Universal hasn’t had the easiest last few years. A slate of ambitious, expensive projects for 2009 and 2010 almost entirely underperformed at the box office including films like “Duplicity,” “State of Play,” “Land of the Lost,” “The Wolfman,” “Green Zone,” “Robin Hood,” “Scott Pilgrim Vs.The World” and “Your Highness.” A more interesting line-up than some studios, to be sure, and some were good, some were bad, but all were more expensive than they should have been, and all failed to live up to expectations commercially. But it looks like things are changing.
The company’s President of Production, Debbie Liebling, was fired on Monday, despite “Fast Five” registering the studio’s biggest ever opening over the weekend, and it seems like the Vin Diesel actioner shows the way the company is heading under new owners Comcast — their slate for 2012 includes the likes of “Battleship,” “Ouija” and “Snow White and the Huntsman,” as well as a reboot of their biggest franchise, “The Bourne Legacy.” For better or worse, the days of the studio being a risk-taking company, letting auteurs do what they want, appear to be over.

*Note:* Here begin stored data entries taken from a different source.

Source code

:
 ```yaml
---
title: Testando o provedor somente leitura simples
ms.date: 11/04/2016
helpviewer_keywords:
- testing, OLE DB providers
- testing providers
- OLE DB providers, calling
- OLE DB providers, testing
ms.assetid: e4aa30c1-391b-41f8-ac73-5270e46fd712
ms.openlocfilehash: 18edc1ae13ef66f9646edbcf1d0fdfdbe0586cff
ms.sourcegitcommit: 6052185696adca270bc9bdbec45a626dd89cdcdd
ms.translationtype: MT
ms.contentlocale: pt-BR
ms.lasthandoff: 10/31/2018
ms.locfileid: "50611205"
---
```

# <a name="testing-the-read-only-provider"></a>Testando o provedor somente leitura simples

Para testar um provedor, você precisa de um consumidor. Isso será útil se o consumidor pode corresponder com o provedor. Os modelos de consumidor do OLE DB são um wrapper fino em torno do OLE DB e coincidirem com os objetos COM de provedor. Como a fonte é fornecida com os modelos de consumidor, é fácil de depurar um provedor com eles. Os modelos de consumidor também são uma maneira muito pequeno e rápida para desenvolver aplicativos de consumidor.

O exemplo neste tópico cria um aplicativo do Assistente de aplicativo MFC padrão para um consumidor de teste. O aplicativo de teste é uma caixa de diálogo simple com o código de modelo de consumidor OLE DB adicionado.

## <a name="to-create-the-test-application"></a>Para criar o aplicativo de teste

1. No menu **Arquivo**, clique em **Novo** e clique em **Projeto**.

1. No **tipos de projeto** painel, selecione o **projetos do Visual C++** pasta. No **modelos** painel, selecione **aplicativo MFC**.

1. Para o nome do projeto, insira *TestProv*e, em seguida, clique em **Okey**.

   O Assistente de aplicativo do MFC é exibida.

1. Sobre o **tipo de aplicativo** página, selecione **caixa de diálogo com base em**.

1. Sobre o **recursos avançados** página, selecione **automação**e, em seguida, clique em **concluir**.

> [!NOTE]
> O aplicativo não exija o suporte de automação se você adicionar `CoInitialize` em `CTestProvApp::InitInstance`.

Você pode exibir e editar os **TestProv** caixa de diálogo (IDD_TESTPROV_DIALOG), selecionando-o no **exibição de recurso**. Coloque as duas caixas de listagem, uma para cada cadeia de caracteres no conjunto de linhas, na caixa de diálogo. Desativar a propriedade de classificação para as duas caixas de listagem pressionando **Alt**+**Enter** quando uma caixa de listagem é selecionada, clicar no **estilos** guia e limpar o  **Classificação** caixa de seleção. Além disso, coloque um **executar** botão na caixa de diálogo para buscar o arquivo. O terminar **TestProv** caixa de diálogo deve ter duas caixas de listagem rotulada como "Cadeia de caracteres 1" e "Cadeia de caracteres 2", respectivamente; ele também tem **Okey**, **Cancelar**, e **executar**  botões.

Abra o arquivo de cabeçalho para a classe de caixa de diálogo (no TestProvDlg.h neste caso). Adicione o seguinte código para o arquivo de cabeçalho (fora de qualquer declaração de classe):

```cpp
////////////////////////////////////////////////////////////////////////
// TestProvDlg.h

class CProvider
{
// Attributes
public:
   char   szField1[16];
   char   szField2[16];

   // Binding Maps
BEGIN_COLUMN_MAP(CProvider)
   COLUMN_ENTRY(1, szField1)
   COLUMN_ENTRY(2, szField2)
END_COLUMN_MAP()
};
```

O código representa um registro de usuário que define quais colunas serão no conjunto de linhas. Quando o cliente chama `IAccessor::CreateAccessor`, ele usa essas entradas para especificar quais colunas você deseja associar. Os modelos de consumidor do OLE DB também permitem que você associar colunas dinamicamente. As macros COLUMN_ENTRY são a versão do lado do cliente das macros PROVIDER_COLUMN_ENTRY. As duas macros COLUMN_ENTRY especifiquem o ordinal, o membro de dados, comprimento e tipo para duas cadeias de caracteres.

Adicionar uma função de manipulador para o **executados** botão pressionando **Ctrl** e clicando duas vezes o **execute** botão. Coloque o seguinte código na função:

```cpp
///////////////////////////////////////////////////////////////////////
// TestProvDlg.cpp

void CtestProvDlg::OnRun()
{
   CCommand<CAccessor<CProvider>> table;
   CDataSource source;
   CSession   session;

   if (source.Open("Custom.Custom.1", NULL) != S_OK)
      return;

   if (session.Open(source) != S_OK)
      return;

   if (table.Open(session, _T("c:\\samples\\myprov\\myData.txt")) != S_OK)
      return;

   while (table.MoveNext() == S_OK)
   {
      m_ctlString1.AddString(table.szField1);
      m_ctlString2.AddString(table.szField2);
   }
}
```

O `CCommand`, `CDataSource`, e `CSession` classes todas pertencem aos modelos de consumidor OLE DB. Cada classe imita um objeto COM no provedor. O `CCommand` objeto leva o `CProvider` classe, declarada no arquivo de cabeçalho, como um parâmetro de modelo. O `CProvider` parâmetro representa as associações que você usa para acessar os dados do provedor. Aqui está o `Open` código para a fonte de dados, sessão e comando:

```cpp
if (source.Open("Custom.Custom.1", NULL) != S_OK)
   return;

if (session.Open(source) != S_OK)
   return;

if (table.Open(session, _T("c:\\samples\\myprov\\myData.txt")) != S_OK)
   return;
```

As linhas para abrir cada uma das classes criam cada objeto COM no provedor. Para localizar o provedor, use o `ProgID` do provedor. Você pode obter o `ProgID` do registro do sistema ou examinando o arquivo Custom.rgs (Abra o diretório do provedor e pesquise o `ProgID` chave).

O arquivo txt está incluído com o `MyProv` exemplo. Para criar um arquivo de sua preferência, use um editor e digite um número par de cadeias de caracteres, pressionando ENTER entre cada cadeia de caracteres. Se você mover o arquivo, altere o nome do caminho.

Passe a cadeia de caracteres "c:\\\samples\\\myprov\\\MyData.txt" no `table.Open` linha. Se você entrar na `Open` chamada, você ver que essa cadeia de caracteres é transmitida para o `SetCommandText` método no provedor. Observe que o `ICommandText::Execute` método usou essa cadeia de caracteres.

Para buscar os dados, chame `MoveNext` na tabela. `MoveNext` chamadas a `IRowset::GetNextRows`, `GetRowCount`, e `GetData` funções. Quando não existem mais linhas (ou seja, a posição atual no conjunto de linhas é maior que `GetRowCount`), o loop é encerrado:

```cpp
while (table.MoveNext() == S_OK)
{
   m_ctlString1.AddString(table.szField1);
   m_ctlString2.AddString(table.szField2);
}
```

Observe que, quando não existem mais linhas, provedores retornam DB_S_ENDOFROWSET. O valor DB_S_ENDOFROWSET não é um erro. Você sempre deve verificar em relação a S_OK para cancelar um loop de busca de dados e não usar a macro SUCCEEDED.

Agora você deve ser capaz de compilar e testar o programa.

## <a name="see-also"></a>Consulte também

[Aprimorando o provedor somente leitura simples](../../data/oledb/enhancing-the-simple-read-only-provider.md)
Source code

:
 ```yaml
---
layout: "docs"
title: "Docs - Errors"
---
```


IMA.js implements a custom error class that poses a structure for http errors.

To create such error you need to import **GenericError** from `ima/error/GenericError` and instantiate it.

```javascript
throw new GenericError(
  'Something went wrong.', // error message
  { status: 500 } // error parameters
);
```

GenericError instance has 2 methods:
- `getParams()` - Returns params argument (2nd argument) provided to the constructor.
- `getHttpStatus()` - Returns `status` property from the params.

And to top it off, they look to be canning plans for what had looked to be one of the most ambitious projects in memory.
The studio had been moving full steam ahead on an expansive adaptation of “The Dark Tower,” the epic series of novels by Stephen King that was going to span three movies, and two TV series, and were set to be helmed by Ron Howard, with scripts from his frequent collaborator Akiva Goldsman. And it had been a fairly trouble-free course so far, with “Battlestar Galactica” writer Mark Verheiden coming aboard to help on the television side, and Howard landing his top choice for the series’ leading man: Oscar-winner Javier Bardem, who was set to land a colossal payday for the epic project.
But it seems as though the wheels have come off. Variety reports that budgetary issues have caused executives at Universal to get cold feet on the project, and serious discussions are about to begin regarding putting the project into turnaround. It’s not entirely surprising. While ‘Tower’ has the potential to become the next “Lord of the Rings,” with the huge revenue that that would involve, the source material is a far more difficult prospect than Tolkien’s work — a meta-fictional, post-modern meld of western, science fiction and fantasy with an underwhelming payoff of “Lost” proportions (indeed, that payoff is named as “creatively lacking” in the studio’s eyes). If an expensive first film didn’t work, a TV series would likely already be in production, causing immense embarrassment for all involved.
It’s stressed that, right now, no decisions have been made. Indeed, The Hollywood Reporter ran a version of the same story in which Imagine denied that the project was in danger (although the story’s since been removed, but is still available through syndication — something fishy is definitely going on). And if the film is put into turnaround by Universal, it’s possible that another studio would pick up the reins, with Warner Bros and Sony named as potential suitors by THR — although it’s worth noting that when the similarly risky Guillermo Del Toro project “At The Mountains of Madness” was also shitcanned by Universal, no other companies stepped up.
And a compromise could be reached on the budget — after all, the studio has already set a prime, May 17, 2013 release date for the project, and pulling another tentpole out of the ether may be a headache (not that it’ll stop them, necessarily). Fans of the books won’t necessarily be heartbroken if this does stall the project permanently: the traditionally safe Howard & Goldsman weren’t exactly viewed as great matches for the ambitious material. Either way, we imagine more solid news will come in soon.